10. OK, there was one person who did seem out of it. It was Shemar Moore, who I always think of as “Neil’s black-sheep little brother Malcolm,” because that is the character he played on The Young and the Restless for years and years and years. Anyway, he would appear onscreen and much like an extra hoping that he’s just hit his Big Break, Moore would mug for the camera and talk over whatever poor star had to stand next to him — and man, that was kind of a train wreck for him, poor soul. Closest he might ever get to an Emmy.
9. When Jeff Daniels, an actor I love, won the Best Actor trophy, I actually cried out in pain. First because his role on that show (I will not name that show) is so silly but also because, c’mon, Bryan Cranston is on that list and you go with a Sorkin wet dream of a character? C’mon.
8. Anna Faris reciting her canned tribute to her Mom co-star Allison Janney with the most fake enthusiasm you’ll see on television all year.
7. Gail Mancuso, a director for Modern Family, briefly celebrated a triumph for feminism in being only the second woman to win in the Best Direction (Comedy) category. She shot that in the foot moments later with an endorsement of “Blurred Lines.” Also, her dress made a feature of exposed bra straps. Odd choice.
6. Will Ferrell appeared to present the best comedy and best drama awards and — thank the good lord — after a nearly humorless show he actually made some funny jokes. The jokes were mostly at the expense of some children I thought were flown in by central casting, but apparently they were actually his three sons.

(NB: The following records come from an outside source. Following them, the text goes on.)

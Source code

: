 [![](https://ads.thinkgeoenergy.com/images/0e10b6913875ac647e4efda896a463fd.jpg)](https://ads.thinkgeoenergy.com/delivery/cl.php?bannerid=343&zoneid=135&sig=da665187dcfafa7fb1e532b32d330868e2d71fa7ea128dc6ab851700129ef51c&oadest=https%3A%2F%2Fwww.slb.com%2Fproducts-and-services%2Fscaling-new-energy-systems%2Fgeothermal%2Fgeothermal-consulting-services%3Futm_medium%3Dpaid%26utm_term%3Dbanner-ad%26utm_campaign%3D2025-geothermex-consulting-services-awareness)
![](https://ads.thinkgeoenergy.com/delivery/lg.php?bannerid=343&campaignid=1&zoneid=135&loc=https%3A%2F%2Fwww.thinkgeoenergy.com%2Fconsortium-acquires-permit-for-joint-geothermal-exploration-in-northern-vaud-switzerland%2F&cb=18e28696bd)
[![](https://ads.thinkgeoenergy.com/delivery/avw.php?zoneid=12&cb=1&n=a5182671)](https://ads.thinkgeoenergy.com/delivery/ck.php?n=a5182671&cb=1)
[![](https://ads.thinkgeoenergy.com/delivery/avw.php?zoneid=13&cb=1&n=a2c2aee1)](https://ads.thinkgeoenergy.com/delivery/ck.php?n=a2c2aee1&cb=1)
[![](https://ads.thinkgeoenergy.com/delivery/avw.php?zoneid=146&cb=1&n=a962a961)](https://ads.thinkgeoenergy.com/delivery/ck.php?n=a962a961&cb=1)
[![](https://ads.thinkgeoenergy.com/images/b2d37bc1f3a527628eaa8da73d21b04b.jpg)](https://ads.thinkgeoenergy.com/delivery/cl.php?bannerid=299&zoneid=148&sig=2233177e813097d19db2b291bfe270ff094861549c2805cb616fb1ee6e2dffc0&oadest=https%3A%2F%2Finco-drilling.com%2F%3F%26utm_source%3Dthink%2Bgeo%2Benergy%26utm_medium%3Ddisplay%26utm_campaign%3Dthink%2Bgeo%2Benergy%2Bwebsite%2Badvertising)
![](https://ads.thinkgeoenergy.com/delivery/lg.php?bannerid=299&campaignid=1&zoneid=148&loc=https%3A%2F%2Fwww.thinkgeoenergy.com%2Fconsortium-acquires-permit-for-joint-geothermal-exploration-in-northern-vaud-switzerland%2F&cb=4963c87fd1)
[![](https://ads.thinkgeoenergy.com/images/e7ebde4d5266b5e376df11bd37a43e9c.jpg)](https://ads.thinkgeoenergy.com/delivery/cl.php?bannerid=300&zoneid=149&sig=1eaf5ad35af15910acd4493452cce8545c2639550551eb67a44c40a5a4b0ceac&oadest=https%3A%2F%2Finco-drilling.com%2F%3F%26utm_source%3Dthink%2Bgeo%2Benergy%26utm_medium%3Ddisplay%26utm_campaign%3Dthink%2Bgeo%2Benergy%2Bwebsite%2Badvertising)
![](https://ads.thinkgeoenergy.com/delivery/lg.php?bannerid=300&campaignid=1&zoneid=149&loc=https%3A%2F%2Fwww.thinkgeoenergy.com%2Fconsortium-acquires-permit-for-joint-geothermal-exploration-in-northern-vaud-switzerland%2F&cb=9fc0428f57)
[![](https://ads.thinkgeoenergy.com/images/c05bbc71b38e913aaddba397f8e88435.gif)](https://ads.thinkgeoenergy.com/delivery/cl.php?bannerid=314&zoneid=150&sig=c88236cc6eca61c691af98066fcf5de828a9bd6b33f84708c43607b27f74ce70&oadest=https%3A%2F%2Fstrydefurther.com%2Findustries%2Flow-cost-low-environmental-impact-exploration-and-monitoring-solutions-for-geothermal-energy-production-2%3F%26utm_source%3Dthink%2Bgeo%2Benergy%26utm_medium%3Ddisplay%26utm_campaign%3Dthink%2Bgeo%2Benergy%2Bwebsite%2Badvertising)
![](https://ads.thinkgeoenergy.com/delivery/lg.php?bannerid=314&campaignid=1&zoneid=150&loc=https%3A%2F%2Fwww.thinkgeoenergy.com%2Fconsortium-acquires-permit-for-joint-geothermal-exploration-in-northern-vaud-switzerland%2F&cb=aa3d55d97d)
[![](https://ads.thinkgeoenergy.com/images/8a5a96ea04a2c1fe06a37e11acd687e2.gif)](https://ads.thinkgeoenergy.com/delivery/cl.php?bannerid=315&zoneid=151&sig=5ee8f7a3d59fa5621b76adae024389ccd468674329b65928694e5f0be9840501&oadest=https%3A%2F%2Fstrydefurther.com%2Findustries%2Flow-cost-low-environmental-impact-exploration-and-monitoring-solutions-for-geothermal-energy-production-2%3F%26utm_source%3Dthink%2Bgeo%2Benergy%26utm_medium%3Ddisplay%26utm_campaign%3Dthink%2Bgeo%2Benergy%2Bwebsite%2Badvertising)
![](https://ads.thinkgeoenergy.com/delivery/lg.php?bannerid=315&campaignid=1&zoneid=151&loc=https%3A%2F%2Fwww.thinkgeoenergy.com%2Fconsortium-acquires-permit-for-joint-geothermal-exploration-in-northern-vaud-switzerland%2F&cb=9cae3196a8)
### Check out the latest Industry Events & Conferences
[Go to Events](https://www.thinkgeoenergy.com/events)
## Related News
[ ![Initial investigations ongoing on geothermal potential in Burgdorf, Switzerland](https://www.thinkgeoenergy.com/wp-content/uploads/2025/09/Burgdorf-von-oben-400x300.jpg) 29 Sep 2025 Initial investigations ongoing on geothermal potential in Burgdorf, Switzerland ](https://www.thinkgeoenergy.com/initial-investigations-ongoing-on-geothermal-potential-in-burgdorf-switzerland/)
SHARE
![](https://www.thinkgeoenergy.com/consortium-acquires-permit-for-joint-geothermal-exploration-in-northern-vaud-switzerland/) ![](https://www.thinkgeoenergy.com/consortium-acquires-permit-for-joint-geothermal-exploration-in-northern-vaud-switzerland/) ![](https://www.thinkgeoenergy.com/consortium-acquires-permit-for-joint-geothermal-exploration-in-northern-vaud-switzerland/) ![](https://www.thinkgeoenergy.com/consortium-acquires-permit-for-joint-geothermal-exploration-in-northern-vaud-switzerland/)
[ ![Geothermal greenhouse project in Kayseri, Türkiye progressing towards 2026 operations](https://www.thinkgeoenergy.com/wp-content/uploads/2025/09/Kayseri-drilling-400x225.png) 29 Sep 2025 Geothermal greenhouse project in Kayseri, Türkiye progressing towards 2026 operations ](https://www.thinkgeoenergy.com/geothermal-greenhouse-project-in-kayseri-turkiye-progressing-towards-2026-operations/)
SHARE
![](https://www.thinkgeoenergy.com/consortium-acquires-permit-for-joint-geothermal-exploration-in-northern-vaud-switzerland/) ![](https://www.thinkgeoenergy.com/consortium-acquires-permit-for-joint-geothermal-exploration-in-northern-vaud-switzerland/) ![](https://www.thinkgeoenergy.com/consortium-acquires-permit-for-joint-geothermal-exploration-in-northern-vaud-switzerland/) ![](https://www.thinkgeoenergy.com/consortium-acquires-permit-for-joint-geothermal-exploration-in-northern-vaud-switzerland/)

5. It’s possible Michael Douglas made the very first “top or bottom” joke that has ever aired on network television in prime time. (Then again, I watch almost none of the network comedies anymore, so perhaps I’ve missed something.) He also thanked his recently estranged wife, Catherine Zeta-Jones, for her support, which struck me as an extraordinarily classy move.
4. Game of Thrones interpretive dancing happened, and at that moment I thought to myself, “It can’t get worse than this,” the “this” being “my life.” Then there was Breaking Bad interpretive dancing, complete with blocks designed to look like elements from the periodic table, oh my god. Why is interpretive dancing thought to be an appropriate thing to do on the Emmys, or the Oscars, or really any show other than the Tonys, where the dancing is not so much interpretive as representative and therefore OK? I don’t know.
3. Edie Falco’s tribute to James Gandolfini was the right balance of tearful and respectful. It’s possible I think this was amazing because as far as I’m concerned Edie Falco should be running the country, she’s so amazing. I would like to have her read my eulogy and even several Reddit commenting threads, should she be so inclined, because she will do it with nuance and dignity.
2. Merritt Wever’s acceptance speech. It was five or so words long. If all acceptance speeches were like this, awards shows would be far less torturous. The people who want longer speeches are out of their minds; we’d just get a longer list of publicists and agents. We’d hear more about celebrities’ favorite causes, like ferret hunting and chickadee preservation and help for those unfairly disfigured by an excess of plastic surgery.
1. Julia Louis-Dreyfus gave her acceptance speech in character, complete with a hunched-over Tony Hale behind her. Vada Sultenfuss Anna Chlumsky contributed by typing on her iPhone during the reaction shot. Everyone loved it; it was just about the last funny moment in the entire show.